Someone was waiting to read whatever I was going to type. And that thought kept me going, despite conflicting thoughts of wanting to check out early.


During my last inpatient admission last year, I enrolled in a college course to study mental health with the goal of using my learnings to become an advocate for men with eating disorders. The hope was that I could use my experience to empower myself and others like me. 

It was incredibly challenging to be in hospital receiving full-time treatment and to also engage in school part-time, but the course was fuelling my recovery, and I was determined to complete it. 

Since then, I've been using my voice as much as possible, as challenging as that can be at times. While hospitalized over the past two years, I spent a lot of time quietly advocating, and emailing hundreds of editors about the underreported issue of men's eating disorders, hoping that just one publication would hear me out. 

By chance, and completely unexpectedly, The Washington Post, one of the world's most well-known newspapers, printed my story.
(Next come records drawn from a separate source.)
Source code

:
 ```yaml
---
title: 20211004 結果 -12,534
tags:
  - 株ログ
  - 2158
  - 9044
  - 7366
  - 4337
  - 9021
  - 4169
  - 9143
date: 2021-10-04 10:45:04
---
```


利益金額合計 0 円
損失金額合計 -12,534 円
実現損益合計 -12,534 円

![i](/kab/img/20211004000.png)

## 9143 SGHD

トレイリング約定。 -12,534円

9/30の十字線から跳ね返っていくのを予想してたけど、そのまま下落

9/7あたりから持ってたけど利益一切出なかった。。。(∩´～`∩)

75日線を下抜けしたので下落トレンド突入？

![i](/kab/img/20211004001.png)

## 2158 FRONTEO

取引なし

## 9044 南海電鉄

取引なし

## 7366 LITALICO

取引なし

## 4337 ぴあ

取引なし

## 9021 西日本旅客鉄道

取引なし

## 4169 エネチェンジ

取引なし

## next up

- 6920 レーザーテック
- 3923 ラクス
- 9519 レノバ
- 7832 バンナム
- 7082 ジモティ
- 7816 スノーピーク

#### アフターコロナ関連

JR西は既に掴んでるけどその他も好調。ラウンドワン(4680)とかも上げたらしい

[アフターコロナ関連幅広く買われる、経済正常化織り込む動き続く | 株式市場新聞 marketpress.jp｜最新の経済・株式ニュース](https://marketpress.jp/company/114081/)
Source: The Washington Post

Since the publication of my story, men and families from around the world have reached out to tell me the impact my words have had on their lives.
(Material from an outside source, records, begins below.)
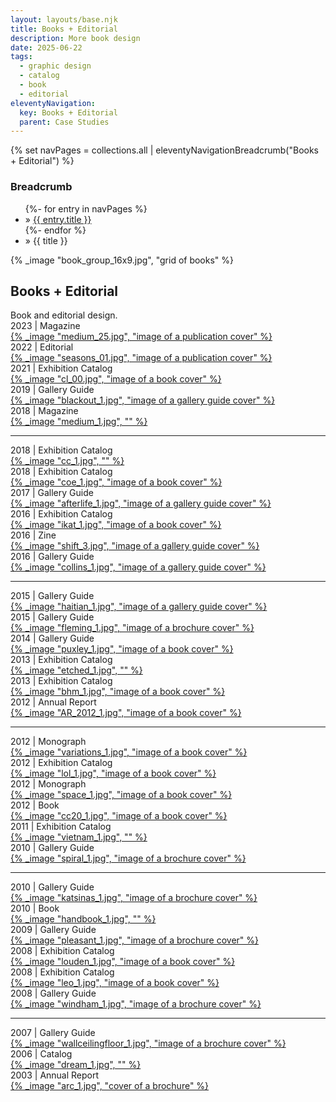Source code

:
 ```yaml
---
layout: layouts/base.njk
title: Books + Editorial
description: More book design
date: 2025-06-22
tags:
  - graphic design
  - catalog
  - book
  - editorial
eleventyNavigation:
  key: Books + Editorial
  parent: Case Studies
---
```

{% set navPages = collections.all | eleventyNavigationBreadcrumb("Books + Editorial") %}
<div class="breadcrumb">
    <h3 class="visually-hidden">Breadcrumb</h3>
    <ul class="nav">
            {%- for entry in navPages %}
        <li class="nav-item"{% if entry.url == page.url %} class="active-breadcrumb"{% endif %}> » <a href="{{ entry.url }}">{{ entry.title }}</a></li>
            {%- endfor %}
        <li class="nav-item"><active-breadcrumb>» {{ title }}</active-breadcrumb></li>
    </ul>
</div>
<div class="container">
  <div class="row"></div>
      <div class="full-width">{% _image "book_group_16x9.jpg", "grid of books" %}</div>
      <div class="spacer"></div>
    <div class="row"></div>
    <div class="row">
    <div class="col-4 col-4-md col-2-lg">
    <h2><special>Books + Editorial</a></special></h2>
    <figcaption>Book and editorial design.</figcaption>
    </div>
    <div class="col-4 col-4-md col-2-lg"><figcaption>2023 | Magazine</figcaption>
        <a href=/creative_index/books_editorial_brochures/2023_medium>{% _image "medium_25.jpg", "image of a publication cover" %}</a>
    </div>
    <div class="col-4 col-4-md col-2-lg"><figcaption>2022 | Editorial</figcaption>
        <a href=/creative_index/books_editorial_brochures/2022_seasons>{% _image "seasons_01.jpg", "image of a publication cover" %}</a>
    </div>
    <div class="col-4 col-4-md col-2-lg"><figcaption>2021 | Exhibition Catalog</figcaption>
        <a href=/creative_index/books_editorial_brochures/2021_clare_leighton>{% _image "cl_00.jpg", "image of a book cover" %}</a>
    </div>
    <div class="col-4 col-4-md col-2-lg"><figcaption>2019 | Gallery Guide</figcaption>
        <a href=/creative_index/books_editorial_brochures/2019_blackout>{% _image "blackout_1.jpg", "image of a gallery guide cover" %}</a>
    </div>
    <div class="col-4 col-4-md col-2-lg"><figcaption>2018 | Magazine</figcaption>
        <a href=/creative_index/books_editorial_brochures/2018_medium>{% _image "medium_1.jpg", "" %}</a>
    </div>
</div>
<hr>
<div class="row">
    <div class="col-4 col-4-md col-2-lg"><figcaption>2018 | Exhibition Catalog</figcaption>
        <a href=/creative_index/books_editorial_brochures/2018_cargo_catalog>{% _image "cc_1.jpg", "" %}</a>
    </div>
    <div class="col-4 col-4-md col-2-lg"><figcaption>2018 | Exhibition Catalog</figcaption>
        <a href=/creative_index/books_editorial_brochures/2018_coe>{% _image "coe_1.jpg", "image of a book cover" %}</a>
    </div>
    <div class="col-4 col-4-md col-2-lg"><figcaption>2017 | Gallery Guide</figcaption>
        <a href=/creative_index/books_editorial_brochures/2017_afterlife>{% _image "afterlife_1.jpg", "image of a gallery guide cover" %}</a>
    </div>
    <div class="col-4 col-4-md col-2-lg"><figcaption>2016 | Exhibition Catalog</figcaption>
        <a href=/creative_index/books_editorial_brochures/2016_ikat>{% _image "ikat_1.jpg", "image of a book cover" %}</a>
    </div>
    <div class="col-4 col-4-md col-2-lg"><figcaption>2016 | Zine</figcaption>
        <a href=/creative_index/books_editorial_brochures/2016_shift>{% _image "shift_3.jpg", "image of a gallery guide cover" %}</a>
    </div>
    <div class="col-4 col-4-md col-2-lg"><figcaption>2016 | Gallery Guide</figcaption>
        <a href=/creative_index/books_editorial_brochures/2016_collins>{% _image "collins_1.jpg", "image of a gallery guide cover" %}</a>
    </div>
</div>
<hr>
<div class="row">
    <div class="col-4 col-4-md col-2-lg"><figcaption>2015 | Gallery Guide</figcaption>
        <a href=/creative_index/books_editorial_brochures/2015_haitian>{% _image "haitian_1.jpg", "image of a gallery guide cover" %}</a>
    </div>
    <div class="col-4 col-4-md col-2-lg"><figcaption>2015 | Gallery Guide</figcaption>
        <a href=/creative_index/books_editorial_brochures/2015_fleming>{% _image "fleming_1.jpg", "image of a brochure cover" %}</a>
    </div>
    <div class="col-4 col-4-md col-2-lg"><figcaption>2014 | Gallery Guide</figcaption>
        <a href=/creative_index/books_editorial_brochures/2014_puxley>{% _image "puxley_1.jpg", "image of a book cover" %}</a>
    </div>
    <div class="col-4 col-4-md col-2-lg"><figcaption>2013 | Exhibition Catalog</figcaption>
        <a href=/creative_index/books_editorial_brochures/2013_etched>{% _image "etched_1.jpg", "" %}</a>
    </div>
    <div class="col-4 col-4-md col-2-lg"><figcaption>2013 | Exhibition Catalog</figcaption>
        <a href=/creative_index/books_editorial_brochures/2013_bhm>{% _image "bhm_1.jpg", "image of a book cover" %}</a>
    </div>
    <div class="col-4 col-4-md col-2-lg"><figcaption>2012 | Annual Report</figcaption>
        <a href=/creative_index/books_editorial_brochures/2012_annual_report>{% _image "AR_2012_1.jpg", "image of a book cover" %}</a>
    </div>
</div>
<hr>
<div class="row">
    <div class="col-4 col-4-md col-2-lg"><figcaption>2012 | Monograph</figcaption>
        <a href=/creative_index/books_editorial_brochures/2012_variations>{% _image "variations_1.jpg", "image of a book cover" %}</a>
    </div>
    <div class="col-4 col-4-md col-2-lg"><figcaption>2012 | Exhibition Catalog</figcaption>
        <a href=/creative_index/books_editorial_brochures/2012_lol>{% _image "lol_1.jpg", "image of a book cover" %}</a>
    </div>
    <div class="col-4 col-4-md col-2-lg"><figcaption>2012 | Monograph</figcaption>
        <a href=/creative_index/books_editorial_brochures/2012_space>{% _image "space_1.jpg", "image of a book cover" %}</a>
    </div>
    <div class="col-4 col-4-md col-2-lg"><figcaption>2012 | Book</figcaption>
        <a href=/creative_index/books_editorial_brochures/2012_cc20>{% _image "cc20_1.jpg", "image of a book cover" %}</a>
    </div>
    <div class="col-4 col-4-md col-2-lg"><figcaption>2011 | Exhibition Catalog</figcaption>
        <a href=/creative_index/books_editorial_brochures/2011_vietnam>{% _image "vietnam_1.jpg", "" %}</a>
    </div>
    <div class="col-4 col-4-md col-2-lg"><figcaption>2010 | Gallery Guide</figcaption>
        <a href=/creative_index/books_editorial_brochures/2010_spiral>{% _image "spiral_1.jpg", "image of a brochure cover" %}</a>
    </div>
</div>
<hr>
<div class="row">
    <div class="col-4 col-4-md col-2-lg"><figcaption>2010 | Gallery Guide</figcaption>
        <a href=/creative_index/books_editorial_brochures/2010_katsinas>{% _image "katsinas_1.jpg", "image of a brochure cover" %}</a>
    </div>
    <div class="col-4 col-4-md col-2-lg"><figcaption>2010 | Book</figcaption>
        <a href=/creative_index/books_editorial_brochures/2010_handbook>{% _image "handbook_1.jpg", "" %}</a>
    </div>
    <div class="col-4 col-4-md col-2-lg"><figcaption>2009 | Gallery Guide</figcaption>
        <a href=/creative_index/books_editorial_brochures/2009_pleasant>{% _image "pleasant_1.jpg", "image of a brochure cover" %}</a>
    </div>
    <div class="col-4 col-4-md col-2-lg"><figcaption>2008 | Exhibition Catalog</figcaption>
        <a href=/creative_index/books_editorial_brochures/2008_louden>{% _image "louden_1.jpg", "image of a book cover" %}</a>
    </div>
    <div class="col-4 col-4-md col-2-lg"><figcaption>2008 | Exhibition Catalog</figcaption>
        <a href=/creative_index/books_editorial_brochures/2008_leo>{% _image "leo_1.jpg", "image of a book cover" %}</a>
    </div>
    <div class="col-4 col-4-md col-2-lg"><figcaption>2008 | Gallery Guide</figcaption>
        <a href=/creative_index/books_editorial_brochures/2008_windham>{% _image "windham_1.jpg", "image of a brochure cover" %}</a>
    </div>
</div>
<hr>
<div class="row">
    <div class="col-4 col-4-md col-2-lg"><figcaption>2007 | Gallery Guide</figcaption>
        <a href=/creative_index/books_editorial_brochures/2007_wallceilingfloor>{% _image "wallceilingfloor_1.jpg", "image of a brochure cover" %}</a>
    </div>    
    <div class="col-4 col-4-md col-2-lg"><figcaption>2006 | Catalog</figcaption>
        <a href=/creative_index/books_editorial_brochures/2006_dream>{% _image "dream_1.jpg", "" %}</a>
    </div>
    <div class="col-4 col-4-md col-2-lg"><figcaption>2003 | Annual Report</figcaption>
        <a href=/creative_index/books_editorial_brochures/2003_arc>{% _image "arc_1.jpg", "cover of a brochure" %}</a>
    </div>
    <div class="col-4 col-4-md col-2-lg"></div>
    <div class="col-4 col-4-md col-2-lg"></div>
    <div class="col-4 col-4-md col-2-lg"></div>
</div>
</div>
While I know I can't change what happened in my past, I now know that I can change the future for others by continuing to speak out and continuing to advocate.

Without Avocado Diaries, I don't think any of this would have been possible.


At the heart of everything, my love of books remains. I didn't expect Avocado Diaries to grow into what it has become today. 

According to FeedSpot, Avocado Diaries ranks 16 among the Top Canadian Book Blogs, which is pretty neat. It makes me feel good that people can pay a visit to my blog and find comfort in a good review. I set out from the beginning to never write a negative review. That's not what this website is about. 

It's where I share the books I love and what I love about them. It's where I share interviews with talented authors and designers I admire, and hope that others can find inspiration in their words as well. 

Most of all, I'm so grateful for the community I've found through blogging. My friends on Instagram and my readers here, as well as the authors I've connected with all feel like family. I'm grateful for the partners and publishers, and the relationships we've fostered, and I look forward to growing together.

Of course, I'm grateful to avocado rolls, because they're the greatest.